Daily Archives: February 10, 2014

BC Liberals $$ going to court cases rather than #bced #bcpoli #ubc #ubced #yteubc

On February 4, 2014 BCTF President Jim Iker issued the following statement about the BC Government’s decision to appeal Justice Griffin’s Bills 28 and 22 ruling. Please check against delivery at http://new.livestream.com/BCTF/Feb042014 

Good morning, Today marks the one year anniversary since BC teachers started negotiations on the latest round of bargaining. The first session was February 4, 2013.

And today, we learned Premier Clark and Education Minister Peter Fassbender are not serious about stability in BC’s education system. By announcing their intent to appeal BC teachers’ important and historic court victory, Christy Clark’s government has shown they think they are above the law.

The government has broken the law, the constitution, twice. But, they continue to put their own political agenda before students. This government has been told five times they were wrong.

First, by teachers in 2002 when Bill 28 came in. We knew the damage it would do, but government ignored our concerns and an entire generation of students have been short-changed as a result.

In 2004, the International Labour Organization of the United Nations told the BC Liberal government they were breaking international law.

In 2007, the Supreme Court of Canada ruled this government had acted unconstitutionally in Health Services.

In 2011, the BC Supreme Court ruled that Bill 28 was unconstitutional.

And now in 2014, the same court has said they violated the Charter twice. Christy Clark has been told time and time again that they cannot trample people’s rights, that they must respect the Charter of Rights and Freedoms. 2

In the last round, Justice Griffin said Christy Clark’s government negotiated in bad faith.

Given their bad faith approach and the last 12 years of cuts, how can teachers trust this government? Today, with this appeal, Clark and Fassbender have shown we cannot trust them… as much I want to.

By trying to hold on to Bill 28, which illegally stripped teachers’ working conditions, Christy Clark is saying no to smaller classes, no to increased support for students with special needs, and no to extra help for all kids. It’s sad, disappointing, but entirely predictable from a government that cannot be trusted to put education before politics.

BCTF President Iker calls Liberals Minister on letter and inaccuracies #bced #bcpoli #ubced #yteubc

Tracy Sherlock, Vancouver Sun, February 7, 2014— Education minister Peter Fassbender sent an email directly to teachers on Friday, in an attempt to explain the government’s perspective on their rocky relationship.

Teachers from across the province responded with frustration on social media, in interviews and with letters to Fassbender copied to The Vancouver Sun.

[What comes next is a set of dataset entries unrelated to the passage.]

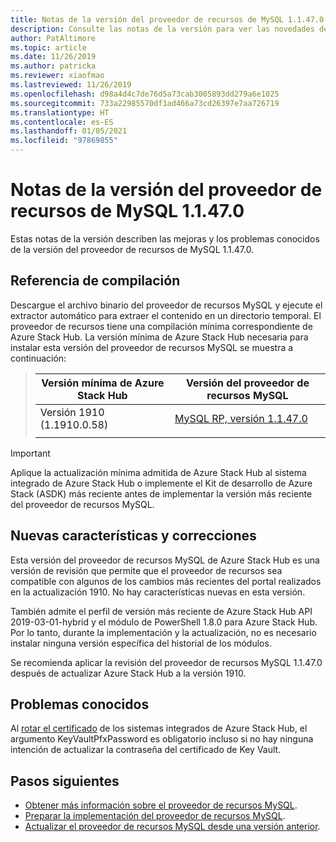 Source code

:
 ```yaml
---
title: Notas de la versión del proveedor de recursos de MySQL 1.1.47.0 de Azure Stack Hub
description: Consulte las notas de la versión para ver las novedades de la actualización 1.1.47.0 del proveedor de recursos MySQL de Azure Stack Hub.
author: PatAltimore
ms.topic: article
ms.date: 11/26/2019
ms.author: patricka
ms.reviewer: xiaofmao
ms.lastreviewed: 11/26/2019
ms.openlocfilehash: d98a4d4c7de76d5a73cab3005893dd279a6e1025
ms.sourcegitcommit: 733a22985570df1ad466a73cd26397e7aa726719
ms.translationtype: HT
ms.contentlocale: es-ES
ms.lasthandoff: 01/05/2021
ms.locfileid: "97869855"
---
```

# <a name="mysql-resource-provider-11470-release-notes"></a>Notas de la versión del proveedor de recursos de MySQL 1.1.47.0

Estas notas de la versión describen las mejoras y los problemas conocidos de la versión del proveedor de recursos de MySQL 1.1.47.0.

## <a name="build-reference"></a>Referencia de compilación
Descargue el archivo binario del proveedor de recursos MySQL y ejecute el extractor automático para extraer el contenido en un directorio temporal. El proveedor de recursos tiene una compilación mínima correspondiente de Azure Stack Hub. La versión mínima de Azure Stack Hub necesaria para instalar esta versión del proveedor de recursos MySQL se muestra a continuación:

> |Versión mínima de Azure Stack Hub|Versión del proveedor de recursos MySQL|
> |-----|-----|
> |Versión 1910 (1.1910.0.58)|[MySQL RP, versión 1.1.47.0](https://aka.ms/azurestackmysqlrp11470)|  
> |     |     |

> [!IMPORTANT]
> Aplique la actualización mínima admitida de Azure Stack Hub al sistema integrado de Azure Stack Hub o implemente el Kit de desarrollo de Azure Stack (ASDK) más reciente antes de implementar la versión más reciente del proveedor de recursos MySQL.

## <a name="new-features-and-fixes"></a>Nuevas características y correcciones

Esta versión del proveedor de recursos MySQL de Azure Stack Hub es una versión de revisión que permite que el proveedor de recursos sea compatible con algunos de los cambios más recientes del portal realizados en la actualización 1910. No hay características nuevas en esta versión.

También admite el perfil de versión más reciente de Azure Stack Hub API 2019-03-01-hybrid y el módulo de PowerShell 1.8.0 para Azure Stack Hub. Por lo tanto, durante la implementación y la actualización, no es necesario instalar ninguna versión específica del historial de los módulos.

Se recomienda aplicar la revisión del proveedor de recursos MySQL 1.1.47.0 después de actualizar Azure Stack Hub a la versión 1910.

## <a name="known-issues"></a>Problemas conocidos

Al [rotar el certificado](azure-stack-mysql-resource-provider-maintain.md#secrets-rotation) de los sistemas integrados de Azure Stack Hub, el argumento KeyVaultPfxPassword es obligatorio incluso si no hay ninguna intención de actualizar la contraseña del certificado de Key Vault.

## <a name="next-steps"></a>Pasos siguientes

- [Obtener más información sobre el proveedor de recursos MySQL](azure-stack-mysql-resource-provider.md).
- [Preparar la implementación del proveedor de recursos MySQL](azure-stack-mysql-resource-provider-deploy.md#prerequisites).
- [Actualizar el proveedor de recursos MySQL desde una versión anterior](azure-stack-mysql-resource-provider-update.md).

Fassbender’s email comes after the announcement Tuesday that the government intends to appeal a court case it lost to B.C. teachers last month.

In the court ruling, Supreme Court Justice Susan Griffin said legislation passed in 2012 was virtually identical to a 2002 bill she had previously ruled as unconstitutional because it violated teachers’ rights to bargain class size and composition clauses. Fassbender said Tuesday that the ruling could cost as much as $1 billion to implement because it forces the province to retroactively restore class size and composition language that was removed from teachers’ contracts in 2002.

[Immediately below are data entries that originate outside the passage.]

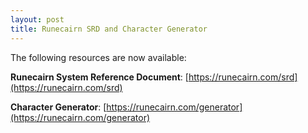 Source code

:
 ```yaml
---
layout: post
title: Runecairn SRD and Character Generator
---
```


The following resources are now available:

**Runecairn System Reference Document**: [https://runecairn.com/srd](https://runecairn.com/srd)

**Character Generator**: [https://runecairn.com/generator](https://runecairn.com/generator)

B.C. Teachers’ Federation president Jim Iker said Fassbender’s letter is not historically accurate and he doesn’t think the government should be directly approaching BCTF members.

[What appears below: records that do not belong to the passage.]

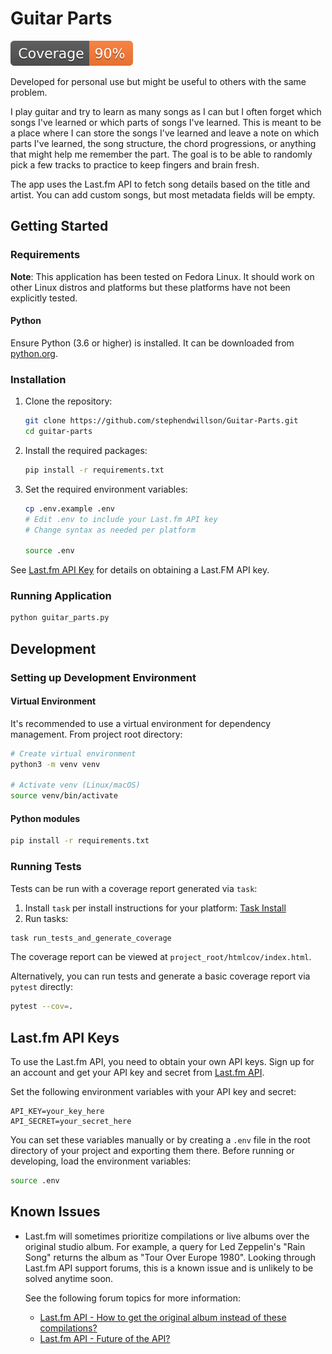 # Guitar Parts

![Coverage Badge](https://raw.githubusercontent.com/stephendwillson/Guitar-Parts/python-coverage-comment-action-data/badge.svg)

Developed for personal use but might be useful to others with the same problem.

I play guitar and try to learn as many songs as I can but I often forget which songs I've learned or which parts of songs I've learned. This is meant to be a place where I can store the songs I've learned and leave a note on which parts I've learned, the song structure, the chord progressions, or anything that might help me remember the part. The goal is to be able to randomly pick a few tracks to practice to keep fingers and brain fresh.

The app uses the Last.fm API to fetch song details based on the title and artist. You can add custom songs, but most metadata fields will be empty.

## Getting Started

### Requirements

**Note**: This application has been tested on Fedora Linux. It should work on other Linux distros and platforms but these platforms have not been explicitly tested.

#### Python
Ensure Python (3.6 or higher) is installed. It can be downloaded from [python.org](https://www.python.org/downloads/).

### Installation
1. Clone the repository:
   ```sh
   git clone https://github.com/stephendwillson/Guitar-Parts.git
   cd guitar-parts
   ```

2. Install the required packages:
   ```sh
   pip install -r requirements.txt
   ```

3. Set the required environment variables:
   ```sh
   cp .env.example .env
   # Edit .env to include your Last.fm API key
   # Change syntax as needed per platform

   source .env
   ```
See [Last.fm API Key](#lastfm-api-keys) for details on obtaining a Last.FM API key.

### Running Application
```sh
python guitar_parts.py
```

## Development

### Setting up Development Environment

#### Virtual Environment
It's recommended to use a virtual environment for dependency management. From project root directory:
```sh
# Create virtual environment
python3 -m venv venv

# Activate venv (Linux/macOS)
source venv/bin/activate
```

#### Python modules
```sh
pip install -r requirements.txt
```

### Running Tests

Tests can be run with a coverage report generated via `task`:
1. Install `task` per install instructions for your platform: [Task Install](https://taskfile.dev/installation/)
2. Run tasks:
```sh
task run_tests_and_generate_coverage
```
The coverage report can be viewed at `project_root/htmlcov/index.html`.

Alternatively, you can run tests and generate a basic coverage report via `pytest` directly:
```sh
pytest --cov=.
```

## Last.fm API Keys
To use the Last.fm API, you need to obtain your own API keys. Sign up for an account and get your API key and secret from [Last.fm API](https://www.last.fm/api).

Set the following environment variables with your API key and secret:
```
API_KEY=your_key_here
API_SECRET=your_secret_here
```

You can set these variables manually or by creating a `.env` file in the root directory of your project and exporting them there. Before running or developing, load the environment variables:
```sh
source .env
```
## Known Issues

- Last.fm will sometimes prioritize compilations or live albums over the original studio album. For example, a query for Led Zeppelin's "Rain Song" returns the album as "Tour Over Europe 1980". Looking through Last.fm API support forums, this is a known issue and is unlikely to be solved anytime soon.

   See the following forum topics for more information:

   - [Last.fm API - How to get the original album instead of these compilations?](https://support.last.fm/t/how-to-get-the-original-album-instead-of-these-compilations/60771/7)
   - [Last.fm API - Future of the API?](https://support.last.fm/t/future-of-the-api/89942/5)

“We have a government that seems to be in denial about the decision, the facts of the decision and what their responsibility is,” Iker said. “What we should be getting from Christy Clark is an apology — to teachers, to students, to parents, to all British Columbians — for not upholding the constitution.”

Iker noted that the facts of the case were not disputed by either the BCTF or the government during the court case.

Fassbender’s letter says in 2011, “the B.C. Supreme Court ruled that government had not followed a proper process in with the BCTF in removing those sections. Government accepted that decision and spent the following year in consultation with the BCTF attempting to fix the problem.

“But last week, the court ruled that the government’s efforts fell short.”

The judge’s decision said, “The Court has concluded that the government did not negotiate in good faith with the union after the Bill 28 Decision.” Further, the judge found that the legislation introduced after the 2011 decision was “identical to that first branch of what was previously declared unconstitutional, namely, the deletion and prohibition of hundreds of collective agreement terms on working conditions.”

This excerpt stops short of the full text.